> **Data**
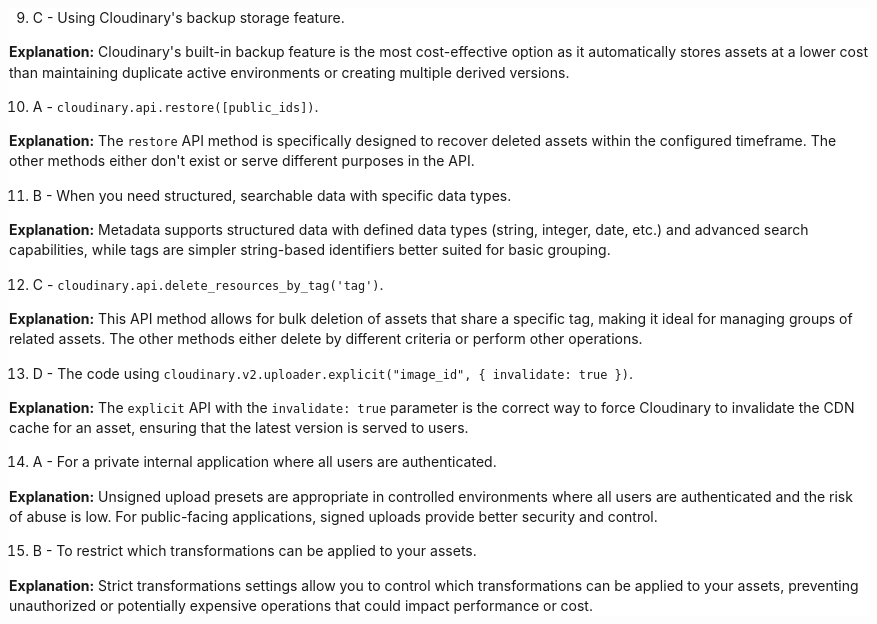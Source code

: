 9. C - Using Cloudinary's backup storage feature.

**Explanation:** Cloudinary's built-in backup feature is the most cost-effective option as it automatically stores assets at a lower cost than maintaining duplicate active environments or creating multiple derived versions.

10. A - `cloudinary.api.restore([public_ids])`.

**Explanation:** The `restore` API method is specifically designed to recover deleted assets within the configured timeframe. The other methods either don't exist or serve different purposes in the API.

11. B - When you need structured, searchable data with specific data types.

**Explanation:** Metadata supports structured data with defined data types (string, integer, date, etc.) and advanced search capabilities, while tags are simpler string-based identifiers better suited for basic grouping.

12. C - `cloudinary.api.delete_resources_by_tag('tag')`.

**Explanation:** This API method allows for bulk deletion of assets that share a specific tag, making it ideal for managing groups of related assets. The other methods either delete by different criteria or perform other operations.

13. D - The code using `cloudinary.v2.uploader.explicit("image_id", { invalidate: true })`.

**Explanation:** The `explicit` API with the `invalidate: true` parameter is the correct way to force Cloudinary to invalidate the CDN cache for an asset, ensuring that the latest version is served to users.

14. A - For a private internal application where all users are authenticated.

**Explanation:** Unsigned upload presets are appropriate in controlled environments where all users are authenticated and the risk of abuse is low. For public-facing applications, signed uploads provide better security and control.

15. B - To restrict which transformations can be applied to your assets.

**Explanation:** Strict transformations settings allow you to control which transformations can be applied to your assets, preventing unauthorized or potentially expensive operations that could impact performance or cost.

> **Work order**
Beginning at the line with "backup storage feature." and stopping after the line with "13. D - The", please write out every line of the data above exactly and nothing else.

> **Response box**
: 9. C - Using Cloudinary's backup storage feature.

**Explanation:** Cloudinary's built-in backup feature is the most cost-effective option as it automatically stores assets at a lower cost than maintaining duplicate active environments or creating multiple derived versions.

10. A - `cloudinary.api.restore([public_ids])`.

**Explanation:** The `restore` API method is specifically designed to recover deleted assets within the configured timeframe. The other methods either don't exist or serve different purposes in the API.

11. B - When you need structured, searchable data with specific data types.

**Explanation:** Metadata supports structured data with defined data types (string, integer, date, etc.) and advanced search capabilities, while tags are simpler string-based identifiers better suited for basic grouping.

12. C - `cloudinary.api.delete_resources_by_tag('tag')`.

**Explanation:** This API method allows for bulk deletion of assets that share a specific tag, making it ideal for managing groups of related assets. The other methods either delete by different criteria or perform other operations.

13. D - The code using `cloudinary.v2.uploader.explicit("image_id", { invalidate: true })`.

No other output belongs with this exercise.